I come from the state of Maryland, and I worked with somebody you may think is unusual for me to quote. But I was elected to the state Senate in 1966, and Spiro Agnew was elected governor, and in his inaugural address he said this: “The cost of failure far exceeds the price of progress.” And what he meant was that the failure to invest in the welfare of our people, as well as our infrastructure and the creation of jobs and the expansion of opportunity, would in the long run cost us far more than the investments would cost us in the short run. My colleagues, I suggest to you that our failure to invest in the welfare of all of our citizens will cost us far greater sums in the long run. So I congratulate Barbara Lee from California for making sure that the least of us are not forgotten.

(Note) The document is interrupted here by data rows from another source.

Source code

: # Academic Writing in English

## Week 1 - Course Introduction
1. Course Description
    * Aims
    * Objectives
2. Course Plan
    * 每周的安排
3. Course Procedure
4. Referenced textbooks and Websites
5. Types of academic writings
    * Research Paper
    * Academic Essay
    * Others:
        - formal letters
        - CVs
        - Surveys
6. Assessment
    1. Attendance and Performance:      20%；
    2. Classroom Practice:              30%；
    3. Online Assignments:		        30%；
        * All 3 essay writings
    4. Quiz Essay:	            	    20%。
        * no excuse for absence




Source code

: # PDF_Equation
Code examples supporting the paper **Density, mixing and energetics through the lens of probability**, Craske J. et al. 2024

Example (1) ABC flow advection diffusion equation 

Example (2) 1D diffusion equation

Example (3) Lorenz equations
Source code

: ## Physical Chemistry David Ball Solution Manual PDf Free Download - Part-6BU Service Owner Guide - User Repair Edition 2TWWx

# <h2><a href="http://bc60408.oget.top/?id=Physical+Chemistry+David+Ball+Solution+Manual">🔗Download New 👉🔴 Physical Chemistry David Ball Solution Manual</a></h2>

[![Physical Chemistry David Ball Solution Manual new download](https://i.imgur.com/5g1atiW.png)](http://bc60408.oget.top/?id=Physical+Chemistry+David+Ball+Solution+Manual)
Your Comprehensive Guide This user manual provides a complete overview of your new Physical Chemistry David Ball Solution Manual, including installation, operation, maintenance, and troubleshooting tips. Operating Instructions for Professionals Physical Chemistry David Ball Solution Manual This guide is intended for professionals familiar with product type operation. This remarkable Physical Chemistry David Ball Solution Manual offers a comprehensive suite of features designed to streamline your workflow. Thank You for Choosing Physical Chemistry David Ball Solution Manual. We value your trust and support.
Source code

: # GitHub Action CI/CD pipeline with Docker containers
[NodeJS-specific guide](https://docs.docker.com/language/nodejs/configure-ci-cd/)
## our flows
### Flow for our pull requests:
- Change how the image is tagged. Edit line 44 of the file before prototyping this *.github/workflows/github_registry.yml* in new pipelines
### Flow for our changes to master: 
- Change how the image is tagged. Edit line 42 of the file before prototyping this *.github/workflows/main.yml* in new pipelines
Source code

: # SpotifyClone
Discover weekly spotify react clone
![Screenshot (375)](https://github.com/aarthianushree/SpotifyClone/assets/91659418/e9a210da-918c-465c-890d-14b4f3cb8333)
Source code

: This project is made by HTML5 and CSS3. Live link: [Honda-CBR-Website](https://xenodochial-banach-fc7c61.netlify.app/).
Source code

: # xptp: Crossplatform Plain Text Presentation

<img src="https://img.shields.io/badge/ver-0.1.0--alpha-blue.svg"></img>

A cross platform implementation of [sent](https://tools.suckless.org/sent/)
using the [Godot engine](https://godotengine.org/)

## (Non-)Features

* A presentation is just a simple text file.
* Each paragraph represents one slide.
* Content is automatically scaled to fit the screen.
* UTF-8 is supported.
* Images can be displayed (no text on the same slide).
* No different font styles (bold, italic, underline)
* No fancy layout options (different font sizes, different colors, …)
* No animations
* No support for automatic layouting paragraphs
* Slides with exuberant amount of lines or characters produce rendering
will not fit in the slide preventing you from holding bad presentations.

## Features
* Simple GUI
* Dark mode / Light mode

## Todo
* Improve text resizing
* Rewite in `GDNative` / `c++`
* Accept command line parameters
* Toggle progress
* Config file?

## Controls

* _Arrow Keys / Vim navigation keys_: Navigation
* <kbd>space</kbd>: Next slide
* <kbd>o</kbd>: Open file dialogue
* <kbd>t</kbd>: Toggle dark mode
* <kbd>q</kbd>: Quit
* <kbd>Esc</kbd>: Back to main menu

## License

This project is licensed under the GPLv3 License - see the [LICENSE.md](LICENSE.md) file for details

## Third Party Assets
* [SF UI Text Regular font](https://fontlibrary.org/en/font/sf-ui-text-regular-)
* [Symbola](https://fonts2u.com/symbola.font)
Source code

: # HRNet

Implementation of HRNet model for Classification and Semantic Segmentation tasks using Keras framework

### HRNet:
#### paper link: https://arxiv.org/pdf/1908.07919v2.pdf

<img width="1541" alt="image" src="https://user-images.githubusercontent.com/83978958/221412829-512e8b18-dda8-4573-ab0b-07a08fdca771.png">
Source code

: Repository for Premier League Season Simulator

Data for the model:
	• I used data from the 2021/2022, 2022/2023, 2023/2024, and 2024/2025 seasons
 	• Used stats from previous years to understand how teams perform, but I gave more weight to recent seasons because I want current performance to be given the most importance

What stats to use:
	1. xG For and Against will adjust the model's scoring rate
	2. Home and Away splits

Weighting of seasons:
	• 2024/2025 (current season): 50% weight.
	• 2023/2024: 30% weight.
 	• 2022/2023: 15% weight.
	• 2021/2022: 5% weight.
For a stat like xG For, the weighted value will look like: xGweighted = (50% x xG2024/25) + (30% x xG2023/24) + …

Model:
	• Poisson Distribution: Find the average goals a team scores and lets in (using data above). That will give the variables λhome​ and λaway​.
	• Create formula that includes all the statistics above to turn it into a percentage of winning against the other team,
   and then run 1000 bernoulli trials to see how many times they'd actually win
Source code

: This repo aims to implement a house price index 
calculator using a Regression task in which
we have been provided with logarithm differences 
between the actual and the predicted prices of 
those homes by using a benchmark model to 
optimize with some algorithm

In this very important debate, do we need to bring down spending? We do; but one of the interesting facets of every report that's been issued in a bipartisan way—the so-called Gang of Six, the Simpson-Bowles Commission, the Domenici-Rivlin Commission—is the premise that we must not take action that undermines the most vulnerable among us. I know my friends on the Republican side of the aisle, who pride themselves on being the party of Lincoln, understand Lincoln's message of healing, of bringing us together, of making sure that we lifted up our fellow citizens and cared for the sick and for the homeless, for the young, and yes, for the old. So I thank Chairwoman Lee, such an extraordinarily courageous and powerful voice on behalf of those who sometimes have no voice. I am pleased to join my voice to hers and hopefully to all 435 of us who have been given the privilege of serving in this body—to raise our voices on this day on behalf of a nation that has been perceived around the world as being a nation of hope, of opportunity, of heart, and of soul. Let us reflect that in whatever way we go forward in ensuring the fiscal health of our nation, the health of our people—physically, mentally, financially—is equally important.